:: TASK REQUIREMENTS ::
Please write out all of the records below exactly as they appear.

======== SUPPLIED RECORDS

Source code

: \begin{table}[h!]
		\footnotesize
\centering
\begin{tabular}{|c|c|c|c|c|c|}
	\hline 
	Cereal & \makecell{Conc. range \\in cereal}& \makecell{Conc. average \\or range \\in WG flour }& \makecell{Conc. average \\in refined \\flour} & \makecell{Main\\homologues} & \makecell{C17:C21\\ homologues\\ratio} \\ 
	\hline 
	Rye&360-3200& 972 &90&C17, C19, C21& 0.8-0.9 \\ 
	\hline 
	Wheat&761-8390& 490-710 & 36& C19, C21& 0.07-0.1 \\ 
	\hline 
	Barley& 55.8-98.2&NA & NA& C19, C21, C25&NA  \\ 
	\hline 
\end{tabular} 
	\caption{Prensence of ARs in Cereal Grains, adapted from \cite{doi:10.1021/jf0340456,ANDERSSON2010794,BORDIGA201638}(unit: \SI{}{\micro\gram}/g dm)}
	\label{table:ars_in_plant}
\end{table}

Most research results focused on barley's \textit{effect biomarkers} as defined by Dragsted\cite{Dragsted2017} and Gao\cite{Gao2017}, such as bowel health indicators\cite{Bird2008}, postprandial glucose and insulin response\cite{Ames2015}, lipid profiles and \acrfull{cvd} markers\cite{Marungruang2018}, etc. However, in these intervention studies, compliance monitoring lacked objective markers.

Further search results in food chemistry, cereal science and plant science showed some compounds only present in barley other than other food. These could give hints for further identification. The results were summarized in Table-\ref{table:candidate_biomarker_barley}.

================

:: OUTPUT FOR THIS TASK ::
Source code

: \begin{table}[h!]
		\footnotesize
\centering
\begin{tabular}{|c|c|c|c|c|c|}
	\hline 
	Cereal & \makecell{Conc. range \\in cereal}& \makecell{Conc. average \\or range \\in WG flour }& \makecell{Conc. average \\in refined \\flour} & \makecell{Main\\homologues} & \makecell{C17:C21\\ homologues\\ratio} \\ 
	\hline 
	Rye&360-3200& 972 &90&C17, C19, C21& 0.8-0.9 \\ 
	\hline 
	Wheat&761-8390& 490-710 & 36& C19, C21& 0.07-0.1 \\ 
	\hline 
	Barley& 55.8-98.2&NA & NA& C19, C21, C25&NA  \\ 
	\hline 
\end{tabular} 
	\caption{Prensence of ARs in Cereal Grains, adapted from \cite{doi:10.1021/jf0340456,ANDERSSON2010794,BORDIGA201638}(unit: \SI{}{\micro\gram}/g dm)}
	\label{table:ars_in_plant}
\end{table}

Most research results focused on barley's \textit{effect biomarkers} as defined by Dragsted\cite{Dragsted2017} and Gao\cite{Gao2017}, such as bowel health indicators\cite{Bird2008}, postprandial glucose and insulin response\cite{Ames2015}, lipid profiles and \acrfull{cvd} markers\cite{Marungruang2018}, etc. However, in these intervention studies, compliance monitoring lacked objective markers.

Further search results in food chemistry, cereal science and plant science showed some compounds only present in barley other than other food. These could give hints for further identification. The results were summarized in Table-\ref{table:candidate_biomarker_barley}.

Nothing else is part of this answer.